Um diagnostisch brauchbare Marker zu erhalten [1,2],
müssen Expressionsunterschiede rasch und an möglichst
vielen Patientinnen bestimmt und mit den histopathologischen Befunden und dem klinischen Verlauf der Erkrankung
verknüpft werden. Dazu produzieren wir die codierten Proteine rekombinant in Bakterienzellen und gewinnen gegen
sie gerichtete Antikörper, die zur immunhistologischen Färbung von Gewebeschnitten eingesetzt werden.
Hochkomplexe diagnostische Peptidarrays
F. R. Bischoff, S. Fernandez, K. Leibe, A. Nesterov
In Zusammenarbeit mit Frank Breitling; Thomas Felgenhauer,
Mario Beyer, Annemarie Poustka, Volker Stadler, Abteilung
Molekulare Genomanalyse, DKFZ.
Es wird ein Verfahren zur Herstellung hochkomplexer
Peptidarrays entwickelt, das auf einem modifizierten Laserdrucker beruht, der statt des normalen Farbtoners Partikel
druckt, in welche die aktivierten Aminosäuren für die Peptidsynthese eingebettet sind. Durch Erwärmen werden die
Partikel geschmolzen, die darin eingeschlossenen Monomere
freigesetzt und die Kopplungsreaktion gestartet. Durch
wiederholte Merryfield-Zyklen von Koppeln, Waschen und
Abspalten der Schutzgruppe kann eine große Zahl unterschiedlicher Peptide gleichzeitig auf einer Trägerfolie synthetisiert werden.
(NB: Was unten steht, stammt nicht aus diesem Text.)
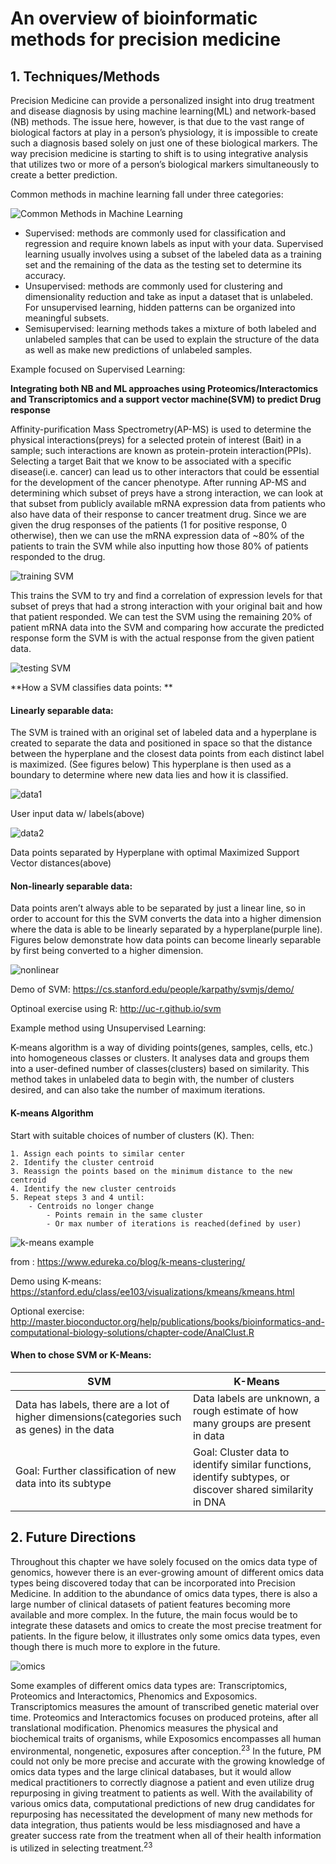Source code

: # An overview of bioinformatic methods for precision medicine

## 1\. Techniques/Methods

Precision Medicine can provide a personalized insight into drug
treatment and disease diagnosis by using machine learning(ML) and
network-based (NB) methods. The issue here, however, is that due to the
vast range of biological factors at play in a person’s physiology, it is
impossible to create such a diagnosis based solely on just one of these
biological markers. The way precision medicine is starting to shift is
to using integrative analysis that utilizes two or more of a person’s
biological markers simultaneously to create a better prediction.

Common methods in machine learning fall under three categories:

![Common Methods in Machine Learning](https://github.com/kelseydang/BENG183_Project/blob/master/BENG183_Project/ML_methods.png)


  - Supervised: methods are commonly used for classification and
    regression and require known labels as input with your data.
    Supervised learning usually involves using a subset of the labeled
    data as a training set and the remaining of the data as the testing
    set to determine its accuracy.  
  - Unsupervised: methods are commonly used for clustering and
    dimensionality reduction and take as input a dataset that is
    unlabeled. For unsupervised learning, hidden patterns can be
    organized into meaningful subsets.  
  - Semisupervised: learning methods takes a mixture of both labeled and
    unlabeled samples that can be used to explain the structure of the
    data as well as make new predictions of unlabeled samples.

Example focused on Supervised Learning:

**Integrating both NB and ML approaches using Proteomics/Interactomics
and Transcriptomics and a support vector machine(SVM) to predict Drug
response**

Affinity-purification Mass Spectrometry(AP-MS) is used to determine the
physical interactions(preys) for a selected protein of interest (Bait)
in a sample; such interactions are known as protein-protein
interaction(PPIs). Selecting a target Bait that we know to be associated
with a specific disease(i.e. cancer) can lead us to other interactors
that could be essential for the development of the cancer phenotype.
After running AP-MS and determining which subset of preys have a strong
interaction, we can look at that subset from publicly available mRNA
expression data from patients who also have data of their response to
cancer treatment drug. Since we are given the drug responses of the
patients (1 for positive response, 0 otherwise), then we can use the
mRNA expression data of \~80% of the patients to train the SVM while
also inputting how those 80% of patients responded to the drug.

![training SVM](https://github.com/kelseydang/BENG183_Project/blob/master/BENG183_Project/TrainingSVM.jpg)

This trains the SVM to try and find a correlation of expression levels
for that subset of preys that had a strong interaction with your
original bait and how that patient responded. We can test the SVM using
the remaining 20% of patient mRNA data into the SVM and comparing how
accurate the predicted response form the SVM is with the actual response
from the given patient data.  

![testing SVM](https://github.com/kelseydang/BENG183_Project/blob/master/BENG183_Project/Testing%20SVM.jpg)

**How a SVM classifies data points: **

#### Linearly separable data:

The SVM is trained with an original set of labeled data and a hyperplane
is created to separate the data and positioned in space so that the
distance between the hyperplane and the closest data points from each
distinct label is maximized. (See figures below) This hyperplane is then
used as a boundary to determine where new data lies and how it is
classified.

![data1](https://github.com/kelseydang/BENG183_Project/blob/master/BENG183_Project/SVM_data1.png)

User input data w/ labels(above)

![data2](https://github.com/kelseydang/BENG183_Project/blob/master/BENG183_Project/SVM_data2.png)

Data points separated by Hyperplane with optimal Maximized Support Vector distances(above)

#### Non-linearly separable data:

Data points aren’t always able to be separated by just a linear line, so in order to account for this the SVM converts the data into a higher dimension where the data is able to be linearly separated by a hyperplane(purple line). Figures below demonstrate how data points can become linearly separable by first being converted to a higher dimension.

![nonlinear](https://github.com/kelseydang/BENG183_Project/blob/master/BENG183_Project/SVM_NonLinear.png)

Demo of SVM:
https://cs.stanford.edu/people/karpathy/svmjs/demo/

Optinoal exercise using R:
http://uc-r.github.io/svm

Example method using Unsupervised Learning:

K-means algorithm is a way of dividing points(genes, samples, cells, etc.) into homogeneous classes or clusters. It analyses data and groups them into a user-defined number of classes(clusters) based on similarity. This method takes in unlabeled data to begin with, the number of clusters desired, and can also take the number of maximum iterations.

#### K-means Algorithm

Start with suitable choices of number of clusters (K). Then:

    1. Assign each points to similar center
    2. Identify the cluster centroid
    3. Reassign the points based on the minimum distance to the new centroid
    4. Identify the new cluster centroids
    5. Repeat steps 3 and 4 until:
    	- Centroids no longer change
	        - Points remain in the same cluster
	        - Or max number of iterations is reached(defined by user)
	
	
![k-means example](https://github.com/kelseydang/BENG183_Project/blob/master/BENG183_Project/kmeans_example_figure.png)

from : https://www.edureka.co/blog/k-means-clustering/




Demo using K-means:
https://stanford.edu/class/ee103/visualizations/kmeans/kmeans.html

Optional exercise:
http://master.bioconductor.org/help/publications/books/bioinformatics-and-computational-biology-solutions/chapter-code/AnalClust.R

#### When to chose SVM or K-Means:

|**SVM**|**K-Means**|
|----|-----------|
|Data has labels, there are a lot of higher dimensions(categories such as genes) in the data|Data labels are unknown, a rough estimate of how many groups are present in data|
|Goal: Further classification of new data into its subtype|Goal: Cluster data to identify similar functions, identify subtypes, or discover shared similarity in DNA|

## 2\. Future Directions

Throughout this chapter we have solely focused on the omics data type of genomics, however there is an ever-growing amount of different omics data types being discovered today that can be incorporated into Precision Medicine. In addition to the abundance of omics data types, there is also a large number of clinical datasets of patient features becoming more available and more complex. In the future, the main focus would be to integrate these datasets and omics to create the most precise treatment for patients. In the figure below, it illustrates only some omics data types, even though there is much more to explore in the future.

![omics](https://github.com/kelseydang/BENG183_Project/blob/master/BENG183_Project/Multi_omics.png)

Some examples of different omics data types are: Transcriptomics, Proteomics and Interactomics, Phenomics and Exposomics. Transcriptomics measures the amount of transcribed genetic material over time. Proteomics and Interactomics focuses on produced proteins, after all translational modification. Phenomics measures the physical and biochemical traits of organisms, while Exposomics encompasses all human environmental, nongenetic, exposures after conception.<sup>23</sup> In the future, PM could not only be more precise and accurate with the growing knowledge of omics data types and the large clinical databases, but it would allow medical practitioners to correctly diagnose a patient and even utilize drug repurposing in giving treatment to patients as well. With the availability of various omics data, computational predictions of new drug candidates for repurposing has necessitated the development of many new methods for data integration, thus patients would be less misdiagnosed and have a greater success rate from the treatment when all of their health information is utilized in selecting treatment.<sup>23</sup>

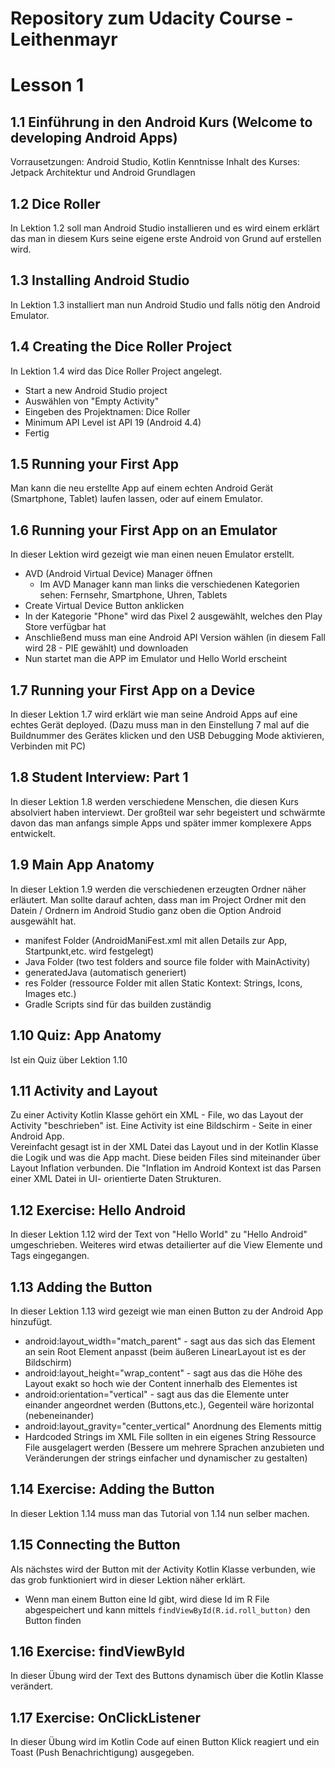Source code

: # Repository zum Udacity Course - Leithenmayr

# Lesson 1
## 1.1 Einführung in den Android Kurs (Welcome to developing Android Apps)
Vorrausetzungen: Android Studio, Kotlin Kenntnisse
Inhalt des Kurses: Jetpack Architektur und Android Grundlagen

## 1.2 Dice Roller
In Lektion 1.2 soll man Android Studio installieren und es wird einem erklärt das man in diesem Kurs seine eigene erste Android von Grund auf erstellen wird.

## 1.3 Installing Android Studio
In Lektion 1.3 installiert man nun Android Studio und falls nötig den Android Emulator.

## 1.4 Creating the Dice Roller Project
In Lektion 1.4 wird das Dice Roller Project angelegt. 

* Start a new Android Studio project
* Auswählen von "Empty Activity"
* Eingeben des Projektnamen: Dice Roller
* Minimum API Level ist API 19 (Android 4.4)
* Fertig

## 1.5 Running your First App
Man kann die neu erstellte App auf einem echten Android Gerät (Smartphone, Tablet) laufen lassen, oder auf einem Emulator.

## 1.6 Running your First App on an Emulator
In dieser Lektion wird gezeigt wie man einen neuen Emulator erstellt.


* AVD (Android Virtual Device) Manager öffnen
    * Im AVD Manager kann man links die verschiedenen Kategorien sehen: Fernsehr, Smartphone, Uhren, Tablets
* Create Virtual Device Button anklicken
* In der Kategorie "Phone" wird das Pixel 2 ausgewählt, welches den Play Store verfügbar hat
* Anschließend muss man eine Android API Version wählen (in diesem Fall wird 28 - PIE gewählt) und downloaden
* Nun startet man die APP im Emulator und Hello World erscheint

## 1.7 Running your First App on a Device
In dieser Lektion 1.7 wird erklärt wie man seine Android Apps auf eine echtes Gerät deployed.
(Dazu muss man in den Einstellung 7 mal auf die Buildnummer des Gerätes klicken und den USB Debugging Mode aktivieren, Verbinden mit PC)

## 1.8 Student Interview: Part 1
In dieser Lektion 1.8 werden verschiedene Menschen, die diesen Kurs absolviert haben interviewt. Der großteil war sehr begeistert und schwärmte davon das man anfangs simple Apps und später immer komplexere Apps entwickelt.

## 1.9 Main App Anatomy
In dieser Lektion 1.9 werden die verschiedenen erzeugten Ordner näher erläutert. Man sollte darauf achten, dass man im Project Ordner mit den Datein / Ordnern im Android Studio ganz oben die Option Android ausgewählt hat.

* manifest Folder (AndroidManiFest.xml mit allen Details zur App, Startpunkt,etc. wird festgelegt)
* Java Folder (two test folders and source file folder with MainActivity)
* generatedJava (automatisch generiert)
* res Folder (ressource Folder mit allen Static Kontext: Strings, Icons, Images etc.) 
* Gradle Scripts sind für das builden zuständig

## 1.10 Quiz: App Anatomy
Ist ein Quiz über Lektion 1.10

## 1.11 Activity and Layout
Zu einer Activity Kotlin Klasse gehört ein XML - File, wo das Layout der Activity "beschrieben" ist. Eine Activity ist eine Bildschirm - Seite in einer Android App.
</br>Vereinfacht gesagt ist in der XML Datei das Layout und in der Kotlin Klasse die Logik und was die App macht. Diese beiden Files sind miteinander über Layout Inflation verbunden.
Die "Inflation im Android Kontext ist das Parsen einer XML Datei in UI- orientierte Daten Strukturen.

## 1.12 Exercise: Hello Android
In dieser Lektion 1.12 wird der Text von "Hello World" zu "Hello Android" umgeschrieben.
Weiteres wird etwas detailierter auf die View Elemente und Tags eingegangen.

## 1.13 Adding the Button
In dieser Lektion 1.13 wird gezeigt wie man einen Button zu der Android App hinzufügt.
* android:layout_width="match_parent" - sagt aus das sich das Element an sein Root Element anpasst (beim äußeren LinearLayout ist es der Bildschirm)
* android:layout_height="wrap_content" - sagt aus das die Höhe des Layout exakt so hoch wie der Content innerhalb des Elementes ist
* android:orientation="vertical" - sagt aus das die Elemente unter einander angeordnet werden (Buttons,etc.), Gegenteil wäre horizontal (nebeneinander)
* android:layout_gravity="center_vertical" Anordnung des Elements mittig
* Hardcoded Strings im XML File sollten in ein eigenes String Ressource File ausgelagert werden (Bessere um mehrere Sprachen anzubieten und Veränderungen der strings einfacher und dynamischer zu gestalten)

## 1.14 Exercise: Adding the Button
In dieser Lektion 1.14 muss man das Tutorial von 1.14 nun selber machen.

## 1.15 Connecting the Button
Als nächstes wird der Button mit der Activity Kotlin Klasse verbunden, wie das grob funktioniert wird in dieser Lektion näher erklärt.
* Wenn man einem Button eine Id gibt, wird diese Id im R File abgespeichert und kann mittels `findViewById(R.id.roll_button)` den Button finden

## 1.16 Exercise: findViewById
In dieser Übung wird der Text des Buttons dynamisch über die Kotlin Klasse verändert.

## 1.17 Exercise: OnClickListener
In dieser Übung wird im Kotlin Code auf einen Button Klick reagiert und ein Toast (Push Benachrichtigung) ausgegeben.
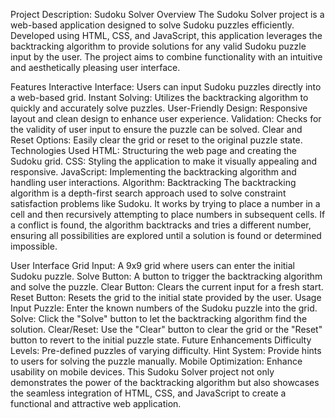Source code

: Project Description: Sudoku Solver
Overview
The Sudoku Solver project is a web-based application designed to solve Sudoku puzzles efficiently. Developed using HTML, CSS, and JavaScript, this application leverages the backtracking algorithm to provide solutions for any valid Sudoku puzzle input by the user. The project aims to combine functionality with an intuitive and aesthetically pleasing user interface.

Features
Interactive Interface: Users can input Sudoku puzzles directly into a web-based grid.
Instant Solving: Utilizes the backtracking algorithm to quickly and accurately solve puzzles.
User-Friendly Design: Responsive layout and clean design to enhance user experience.
Validation: Checks for the validity of user input to ensure the puzzle can be solved.
Clear and Reset Options: Easily clear the grid or reset to the original puzzle state.
Technologies Used
HTML: Structuring the web page and creating the Sudoku grid.
CSS: Styling the application to make it visually appealing and responsive.
JavaScript: Implementing the backtracking algorithm and handling user interactions.
Algorithm: Backtracking
The backtracking algorithm is a depth-first search approach used to solve constraint satisfaction problems like Sudoku. It works by trying to place a number in a cell and then recursively attempting to place numbers in subsequent cells. If a conflict is found, the algorithm backtracks and tries a different number, ensuring all possibilities are explored until a solution is found or determined impossible.

User Interface
Grid Input: A 9x9 grid where users can enter the initial Sudoku puzzle.
Solve Button: A button to trigger the backtracking algorithm and solve the puzzle.
Clear Button: Clears the current input for a fresh start.
Reset Button: Resets the grid to the initial state provided by the user.
Usage
Input Puzzle: Enter the known numbers of the Sudoku puzzle into the grid.
Solve: Click the "Solve" button to let the backtracking algorithm find the solution.
Clear/Reset: Use the "Clear" button to clear the grid or the "Reset" button to revert to the initial puzzle state.
Future Enhancements
Difficulty Levels: Pre-defined puzzles of varying difficulty.
Hint System: Provide hints to users for solving the puzzle manually.
Mobile Optimization: Enhance usability on mobile devices.
This Sudoku Solver project not only demonstrates the power of the backtracking algorithm but also showcases the seamless integration of HTML, CSS, and JavaScript to create a functional and attractive web application.
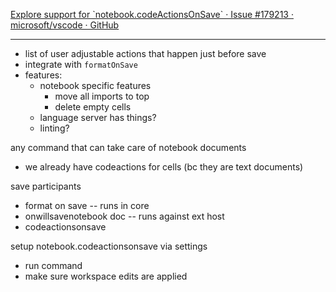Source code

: [Explore support for \`notebook.codeActionsOnSave\` · Issue #179213 · microsoft/vscode · GitHub](https://github.com/microsoft/vscode/issues/179213)

--- 
- list of user adjustable actions that happen just before save
- integrate with `formatOnSave`
- features:
	- notebook specific features
		- move all imports to top
		- delete empty cells
	- language server has things?
	- linting?


any command that can take care of notebook documents
- we already have codeactions for cells (bc they are text documents)

save participants
- format on save -- runs in core
- onwillsavenotebook doc  -- runs against ext host
- codeactionsonsave

setup notebook.codeactionsonsave via settings
- run command
- make sure workspace edits are applied


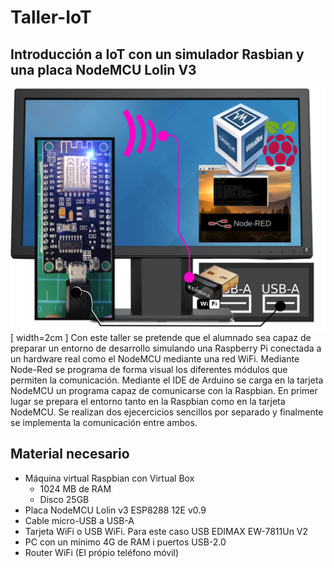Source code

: # Taller-IoT 
Introducción a IoT con un simulador Rasbian y una placa NodeMCU Lolin V3
-
![Setup ](https://github.com/juatafe/Taller-IoT/blob/main/imagenes/TallerIoT.png)[ width=2cm ]
 Con este taller se pretende que el alumnado sea capaz de preparar un entorno de desarrollo simulando una Raspberry Pi conectada a un hardware real como el NodeMCU mediante una red WiFi. Mediante Node-Red se programa de forma visual los diferentes módulos que permiten la comunicación. Mediante el IDE de Arduino se carga en la tarjeta NodeMCU un programa capaz de comunicarse con la Raspbian. 
 En primer lugar se prepara el entorno tanto en la Raspbian como en la tarjeta NodeMCU. Se realizan dos ejecercicios sencillos por separado y finalmente se implementa la comunicación entre ambos. 
 
## Material necesario
* Máquina virtual Raspbian con Virtual Box
  * 1024 MB de RAM
  * Disco 25GB
* Placa NodeMCU Lolin v3 ESP8288 12E v0.9
* Cable micro-USB a USB-A
* Tarjeta WiFi o USB WiFi. Para este caso USB EDIMAX EW-7811Un V2
* PC con un mínimo 4G de RAM i puertos USB-2.0
* Router WiFi (El própio teléfono móvil)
Die Möglichkeit, alle Teilschritte der Synthese, auch die Verdampfung des Lösungsmittels, kontrollieren zu können, ergibt ein einfaches, robustes, schnelles,
preiswertes und gegenüber dem bisherigen Stand der
Technik bedeutend verbessertes Verfahren zur Herstellung
komplexer Peptidarrays.
Arrays dieser Art können z.B. dazu benutzt werden, den
Antikörperstatus von Patienten zu bestimmen. Durch die
Analyse von Peptidbibliotheken, welche die Proteome von
Krankheitserregern oder das des Menschen repräsentieren, erhoffen wir Färbemuster zu erhalten, die uns Status
und Verlauf von Krankheiten anzeigen. Ferner können mit
den Arrays Substrate von Proteinkinasen gesucht werden,
wobei etwa 100 000 Peptide 1000 menschliche Genprodukte als überlappende Peptide repräsentieren. Sobald
man diese Substrate identifiziert hat, kann ein entsprechender Array von Kinase-Substraten aktive Signalwege in verschiedenen Geweben oder Zellinien nachweisen.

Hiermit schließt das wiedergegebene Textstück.